When writing out the listing below, reproduce every word exactly and skip the pictures.

------------

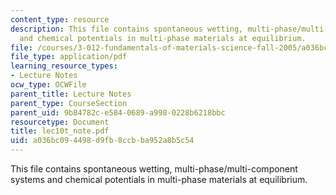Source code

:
 ```yaml
---
content_type: resource
description: This file contains spontaneous wetting, multi-phase/multi-component systems
  and chemical potentials in multi-phase materials at equilibrium.
file: /courses/3-012-fundamentals-of-materials-science-fall-2005/a036bc094498d9fb8ccbba952a8b5c54_lec10t_note.pdf
file_type: application/pdf
learning_resource_types:
- Lecture Notes
ocw_type: OCWFile
parent_title: Lecture Notes
parent_type: CourseSection
parent_uid: 9b84782c-e584-0689-a998-0228b6218bbc
resourcetype: Document
title: lec10t_note.pdf
uid: a036bc09-4498-d9fb-8ccb-ba952a8b5c54
---
```

This file contains spontaneous wetting, multi-phase/multi-component systems and chemical potentials in multi-phase materials at equilibrium.

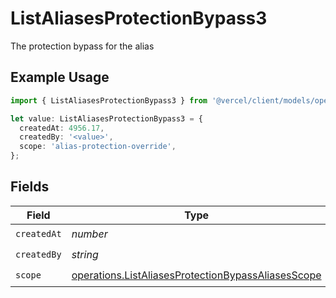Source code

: # ListAliasesProtectionBypass3

The protection bypass for the alias

## Example Usage

```typescript
import { ListAliasesProtectionBypass3 } from '@vercel/client/models/operations';

let value: ListAliasesProtectionBypass3 = {
  createdAt: 4956.17,
  createdBy: '<value>',
  scope: 'alias-protection-override',
};
```

## Fields

| Field       | Type                                                                                                                     | Required           | Description |
| ----------- | ------------------------------------------------------------------------------------------------------------------------ | ------------------ | ----------- |
| `createdAt` | _number_                                                                                                                 | :heavy_check_mark: | N/A         |
| `createdBy` | _string_                                                                                                                 | :heavy_check_mark: | N/A         |
| `scope`     | [operations.ListAliasesProtectionBypassAliasesScope](../../models/operations/listaliasesprotectionbypassaliasesscope.md) | :heavy_check_mark: | N/A         |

------------

## EXERCISE RESULT
Source code

:
 ```yaml
---
content_type: resource
description: This file contains spontaneous wetting, multi-phase/multi-component systems
  and chemical potentials in multi-phase materials at equilibrium.
file: /courses/3-012-fundamentals-of-materials-science-fall-2005/a036bc094498d9fb8ccbba952a8b5c54_lec10t_note.pdf
file_type: application/pdf
learning_resource_types:
- Lecture Notes
ocw_type: OCWFile
parent_title: Lecture Notes
parent_type: CourseSection
parent_uid: 9b84782c-e584-0689-a998-0228b6218bbc
resourcetype: Document
title: lec10t_note.pdf
uid: a036bc09-4498-d9fb-8ccb-ba952a8b5c54
---
```

This file contains spontaneous wetting, multi-phase/multi-component systems and chemical potentials in multi-phase materials at equilibrium.

Source code

: # ListAliasesProtectionBypass3

The protection bypass for the alias

## Example Usage

```typescript
import { ListAliasesProtectionBypass3 } from '@vercel/client/models/operations';

let value: ListAliasesProtectionBypass3 = {
  createdAt: 4956.17,
  createdBy: '<value>',
  scope: 'alias-protection-override',
};
```

## Fields

| Field       | Type                                                                                                                     | Required           | Description |
| ----------- | ------------------------------------------------------------------------------------------------------------------------ | ------------------ | ----------- |
| `createdAt` | _number_                                                                                                                 | :heavy_check_mark: | N/A         |
| `createdBy` | _string_                                                                                                                 | :heavy_check_mark: | N/A         |
| `scope`     | [operations.ListAliasesProtectionBypassAliasesScope](../../models/operations/listaliasesprotectionbypassaliasesscope.md) | :heavy_check_mark: | N/A         |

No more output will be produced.